At the end of the afternoon, shortly before people were supposed to arrive, she told me to arrange everything on big enameled plates. I had nothing like them at home, where all our dishes were secondhand china painted with tiny chive blossoms and petrified ducks. These were rich, saturated colors, and just to amuse myself I arranged by contrast: radishes and carrots on a blue plate, roasted eggplant and basil on a platter the color of a sunflower, the goat cheese in a bright cherry bowl. I put out wineglasses I’d found in the cupboard in the dining room. I heard myself humming.

“What else do you need?” I asked, looking around the kitchen. “What about drinks?”

She thought for a second and then slumped in exasperation. “I forgot ice.”

“Oh, well, no big deal. I can just run out and get it, unless you want to come along.”
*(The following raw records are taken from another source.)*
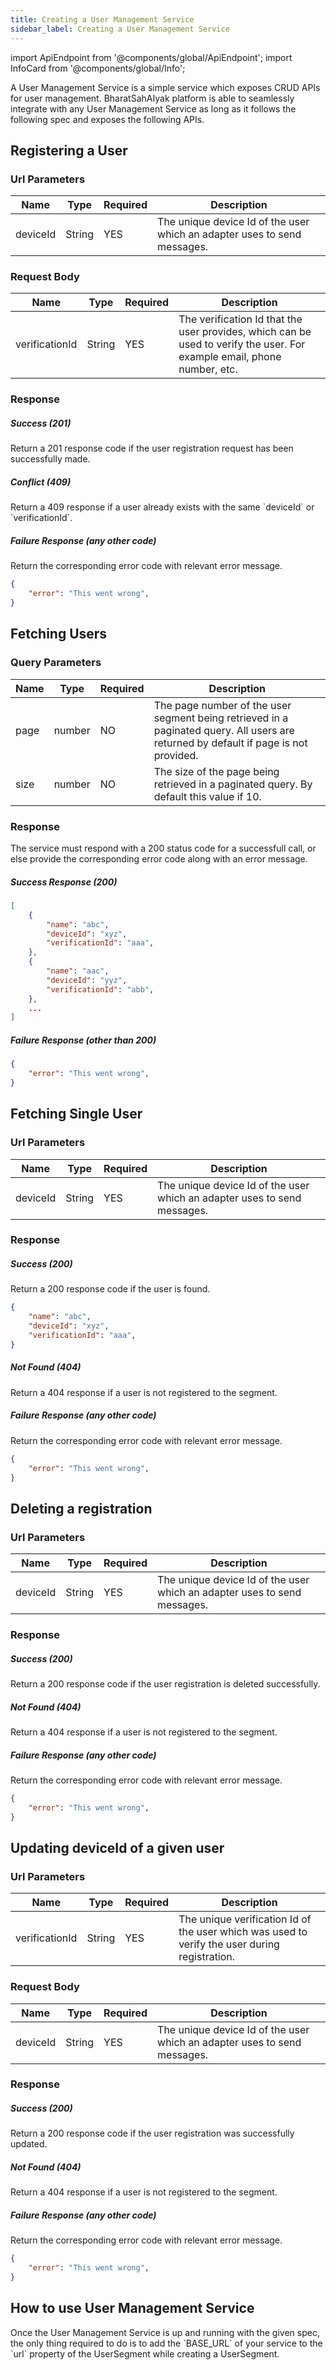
 ```yaml
---
title: Creating a User Management Service
sidebar_label: Creating a User Management Service
---
```


import ApiEndpoint from '@components/global/ApiEndpoint';
import InfoCard from '@components/global/Info';

A User Management Service is a simple service which exposes CRUD APIs for user management. BharatSahAIyak platform is able to seamlessly integrate with any User Management Service as long as it follows the following spec and exposes the following APIs.

<h2>Registering a User</h2>

<ApiEndpoint method='POST' endpoint='/register/{deviceId}' description='Register a user given a `deviceId`.'/>

<h3>Url Parameters</h3>

Name | Type | Required | Description |
--- | --- | --- | --- |
deviceId | String | YES | The unique device Id of the user which an adapter uses to send messages.

<h3>Request Body</h3>

Name | Type | Required | Description |
--- | --- | --- | --- |
verificationId | String | YES | The verification Id that the user provides, which can be used to verify the user. For example email, phone number, etc.

<h3>Response</h3>

<h5>Success (201)</h5>
Return a 201 response code if the user registration request has been successfully made.

<h5>Conflict (409)</h5>
Return a 409 response if a user already exists with the same `deviceId` or `verificationId`.

<h5>Failure Response (any other code)</h5>
Return the corresponding error code with relevant error message.

```JSON
{
    "error": "This went wrong",
}
```

<h2>Fetching Users</h2>

<ApiEndpoint 
    method='GET'
    endpoint='/'
    description='Fetch all users in segment.'
    info='If `page` is not provided, all users are returned. If `size` is not provided, it defaults to 10.'
/>

<h3>Query Parameters</h3>

Name | Type | Required | Description |
--- | --- | --- | --- |
page | number | NO | The page number of the user segment being retrieved in a paginated query. All users are returned by default if page is not provided.
size | number | NO | The size of the page being retrieved in a paginated query. By default this value if 10.

<h3>Response</h3>
The service must respond with a 200 status code for a successfull call, or else provide the corresponding error code along with an error message.

<h5>Success Response (200)</h5>

```JSON
[
    {
        "name": "abc",
        "deviceId": "xyz",
        "verificationId": "aaa",
    },
    {
        "name": "aac",
        "deviceId": "yyz",
        "verificationId": "abb",
    },
    ...
]
```

<h5>Failure Response (other than 200)</h5>

```JSON
{
    "error": "This went wrong",
}
```

<h2>Fetching Single User</h2>
<ApiEndpoint method='GET' endpoint='/{deviceId}' description='Fetch user based on `deviceId`.'/>

<h3>Url Parameters</h3>

Name | Type | Required | Description |
--- | --- | --- | --- |
deviceId | String | YES | The unique device Id of the user which an adapter uses to send messages.

<h3>Response</h3>

<h5>Success (200)</h5>
Return a 200 response code if the user is found.

```JSON
{
    "name": "abc",
    "deviceId": "xyz",
    "verificationId": "aaa",
}
```

<h5>Not Found (404)</h5>
Return a 404 response if a user is not registered to the segment.

<h5>Failure Response (any other code)</h5>
Return the corresponding error code with relevant error message.

```JSON
{
    "error": "This went wrong",
}
```

<h2>Deleting a registration</h2>
<ApiEndpoint method='DELETE' endpoint='/{deviceId}' description='Delete a user registration based on `deviceId`.'/>

<h3>Url Parameters</h3>

Name | Type | Required | Description |
--- | --- | --- | --- |
deviceId | String | YES | The unique device Id of the user which an adapter uses to send messages.

<h3>Response</h3>

<h5>Success (200)</h5>
Return a 200 response code if the user registration is deleted successfully.

<h5>Not Found (404)</h5>
Return a 404 response if a user is not registered to the segment.

<h5>Failure Response (any other code)</h5>
Return the corresponding error code with relevant error message.

```JSON
{
    "error": "This went wrong",
}
```

<h2>Updating deviceId of a given user</h2>
<ApiEndpoint method='PATCH' endpoint='/{verificationId}' description='Update a user registration based on `verificationId`.'/>

<h3>Url Parameters</h3>

Name | Type | Required | Description |
--- | --- | --- | --- |
verificationId | String | YES | The unique verification Id of the user which was used to verify the user during registration.

<h3>Request Body</h3>

Name | Type | Required | Description |
--- | --- | --- | --- |
deviceId | String | YES | The unique device Id of the user which an adapter uses to send messages.

<h3>Response</h3>

<h5>Success (200)</h5>
Return a 200 response code if the user registration was successfully updated.

<h5>Not Found (404)</h5>
Return a 404 response if a user is not registered to the segment.

<h5>Failure Response (any other code)</h5>
Return the corresponding error code with relevant error message.

```JSON
{
    "error": "This went wrong",
}
```

<h2>How to use User Management Service</h2>
<p>
Once the User Management Service is up and running with the given spec, the only thing required to do is to add the `BASE_URL`
of your service to the `url` property of the UserSegment while creating a UserSegment.
</p>
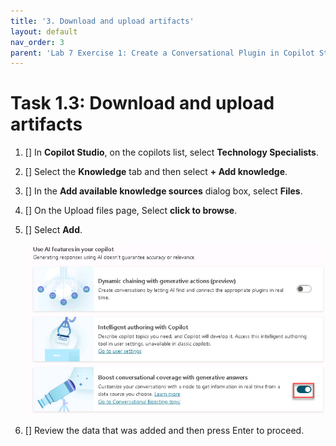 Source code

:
 ```yaml
---
title: '3. Download and upload artifacts'
layout: default
nav_order: 3
parent: 'Lab 7 Exercise 1: Create a Conversational Plugin in Copilot Studio'
---
```


# Task 1.3: Download and upload artifacts  

 
1. [] In **Copilot Studio**, on the copilots list, select **Technology Specialists**.

 
1. [] Select the **Knowledge** tab and then select **+ Add knowledge**.


1. [] In the **Add available knowledge sources** dialog box, select **Files**.


1. [] On the Upload files page, Select **click to browse**.


1. [] Select **Add**.
  

    ![a26.jpg](../media/lab7/a26.jpg) 
	
	
1. [] Review the data that was added and then press Enter to proceed.
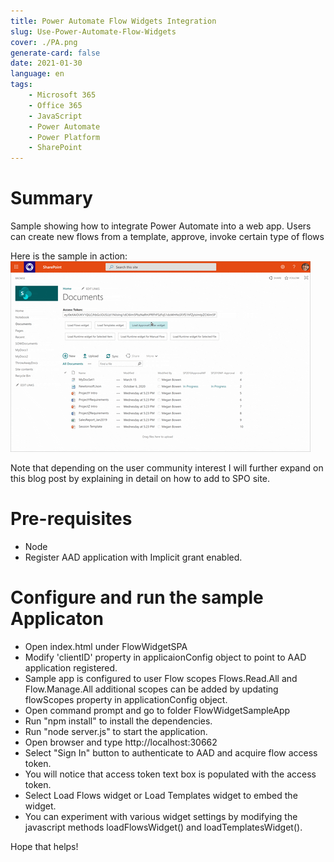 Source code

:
 ```yaml
---
title: Power Automate Flow Widgets Integration
slug: Use-Power-Automate-Flow-Widgets
cover: ./PA.png
generate-card: false
date: 2021-01-30
language: en
tags:
    - Microsoft 365
    - Office 365
    - JavaScript
    - Power Automate
    - Power Platform
    - SharePoint
---
```

# Summary
Sample showing how to integrate Power Automate into a web app. Users can create new flows from a template, approve, invoke certain type of flows

Here is the sample in action:
![Flow Widge in SPO Classic Site](./demo.gif)

Note that depending on the user community interest I will further expand on this blog post by explaining in detail on how to add to SPO site.

# Pre-requisites
- Node
- Register AAD application with Implicit grant enabled.

# Configure and run the sample Applicaton
- Open index.html under FlowWidgetSPA
- Modify 'clientID' property in applicaionConfig object to point to AAD application registered.
- Sample app is configured to user Flow scopes Flows.Read.All and Flow.Manage.All additional scopes can be added by updating flowScopes property in applicationConfig object.
- Open command prompt and go to folder FlowWidgetSampleApp
- Run "npm install" to install the dependencies.
- Run "node server.js" to start the application.
- Open browser and type http://localhost:30662
- Select "Sign In" button to authenticate to AAD and acquire flow access token.
- You will notice that access token text box is populated with the access token.
- Select Load Flows widget or Load Templates widget to embed the widget.
- You can experiment with various widget settings by modifying the javascript methods loadFlowsWidget() and loadTemplatesWidget().

Hope that helps! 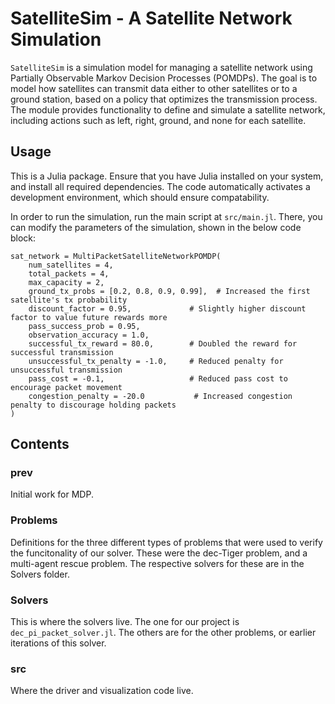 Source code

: # SatelliteSim - A Satellite Network Simulation

`SatelliteSim` is a simulation model for managing a satellite network using Partially Observable Markov Decision Processes (POMDPs). The goal is to model how satellites can transmit data either to other satellites or to a ground station, based on a policy that optimizes the transmission process. The module provides functionality to define and simulate a satellite network, including actions such as left, right, ground, and none for each satellite.

## Usage

This is a Julia package. Ensure that you have Julia installed on your system, and install all required dependencies. The code automatically activates a development environment, which should ensure compatability. 

In order to run the simulation, run the main script at `src/main.jl`. There, you can modify the parameters of the simulation, shown in the below code block:
```
sat_network = MultiPacketSatelliteNetworkPOMDP(
    num_satellites = 4,
    total_packets = 4,
    max_capacity = 2,
    ground_tx_probs = [0.2, 0.8, 0.9, 0.99],  # Increased the first satellite's tx probability
    discount_factor = 0.95,             # Slightly higher discount factor to value future rewards more
    pass_success_prob = 0.95,
    observation_accuracy = 1.0,
    successful_tx_reward = 80.0,        # Doubled the reward for successful transmission
    unsuccessful_tx_penalty = -1.0,     # Reduced penalty for unsuccessful transmission
    pass_cost = -0.1,                   # Reduced pass cost to encourage packet movement
    congestion_penalty = -20.0           # Increased congestion penalty to discourage holding packets
)
```

## Contents


### prev

Initial work for MDP.

### Problems

Definitions for the three different types of problems that were used to verify the funcitonality of our solver. These were the dec-Tiger problem, and a multi-agent rescue problem. The respective solvers for these are in the Solvers folder.

### Solvers

This is where the solvers live. The one for our project is `dec_pi_packet_solver.jl`. The others are for the other problems, or earlier iterations of this solver.

### src

Where the driver and visualization code live.
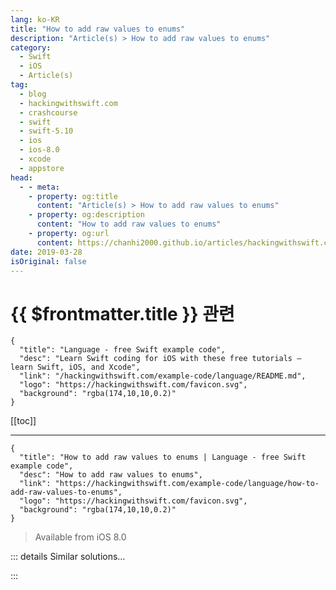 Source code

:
 ```yaml
---
lang: ko-KR
title: "How to add raw values to enums"
description: "Article(s) > How to add raw values to enums"
category:
  - Swift
  - iOS
  - Article(s)
tag: 
  - blog
  - hackingwithswift.com
  - crashcourse
  - swift
  - swift-5.10
  - ios
  - ios-8.0
  - xcode
  - appstore
head:
  - - meta:
    - property: og:title
      content: "Article(s) > How to add raw values to enums"
    - property: og:description
      content: "How to add raw values to enums"
    - property: og:url
      content: https://chanhi2000.github.io/articles/hackingwithswift.com/example-code/language/how-to-add-raw-values-to-enums.html
date: 2019-03-28
isOriginal: false
---
```


# {{ $frontmatter.title }} 관련

```component VPCard
{
  "title": "Language - free Swift example code",
  "desc": "Learn Swift coding for iOS with these free tutorials – learn Swift, iOS, and Xcode",
  "link": "/hackingwithswift.com/example-code/language/README.md",
  "logo": "https://hackingwithswift.com/favicon.svg",
  "background": "rgba(174,10,10,0.2)"
}
```

[[toc]]

---

```component VPCard
{
  "title": "How to add raw values to enums | Language - free Swift example code",
  "desc": "How to add raw values to enums",
  "link": "https://hackingwithswift.com/example-code/language/how-to-add-raw-values-to-enums",
  "logo": "https://hackingwithswift.com/favicon.svg",
  "background": "rgba(174,10,10,0.2)"
}
```

> Available from iOS 8.0

<!-- TODO: 작성 -->

<!-- 
Raw values for enums are primitive values that sit behind each case. For example, you might create an enum for the planets in our solar system, and want to refer to each planet by a number as well as its name:

```swift
enum Planets: Int {
    case mercury
    case venus
    case earth
    case mars
} 
```

Swift will assign each case a raw integer value, starting from 0 and counting up. You can then use this to load and save the enum, or perhaps transfer it over the network.

You can provide custom raw values for any or all of your cases, and Swift will fill in the rest. For example, if we wanted `mercury` to be planet number 1, `venus` to be number 2, and so on, we could do this:

```swift
enum Planets: Int {
    case mercury = 1
    case venus
    case earth
    case mars
}
```

That will cause Swift to count upwards from 1.

If your raw value type is `String`, Swift will automatically create strings from each case name.

So, this:

```swift
enum Planets: String {
    case mercury
    case venus
    case earth
    case mars
}
```

Is equivalent to this:

```swift
enum Planets: String {
    case mercury = "mercury"
    case venus = "venus"
    case earth = "earth"
    case mars = "mars"
}
```

Finally, you can create enums from their raw value, but you get back an *optional* enum because your raw value might not match any of the available cases. For example, given our original `Planets` enum with integer raw values starting from 0, this would create an optional `Planet` pointing at Venus:

```swift
let venus = Planets(rawValue: 1)
```

-->

::: details Similar solutions…

<!--
/example-code/strings/how-do-you-make-raw-strings-in-swift">How do you make raw strings in Swift? 
/example-code/language/how-to-add-associated-values-to-enums">How to add associated values to enums 
/example-code/language/what-are-indirect-enums">What are indirect enums? 
/quick-start/concurrency/how-to-create-and-use-task-local-values">How to create and use task local values 
/example-code/uikit/how-to-add-a-uiapplicationshortcutitem-quick-action-for-3d-touch">How to add a UIApplicationShortcutItem quick action for 3D Touch</a>
-->

:::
I got the keys from their polished wooden bowl on the table near the front door. The bowl sat at the feet of the naked girl, who was still where Evan had moved her, far enough away from the spider plant that a tendril only curled over her shoulder. She looked rather nice, for such a Barbie doll. I flicked the vine off her shoulder and went out for ice.

When I came back Evan’s car was in the garage and Kate wasn’t in the kitchen. As I loaded the bags of ice into a big copper tub near the door to the deck I heard his voice from the back of the house. I couldn’t hear Kate from here and didn’t expect to—I had been unable to hear her from a foot away in the crowded market—but I could hear Evan laughing, the fast tempo of his words. The music we’d put on had been turned up, the food on the table glistening in the late afternoon sun. I ate another green bean dipped in olive oil and headed back toward the bedroom, wiping my mouth and then calling hello as I went.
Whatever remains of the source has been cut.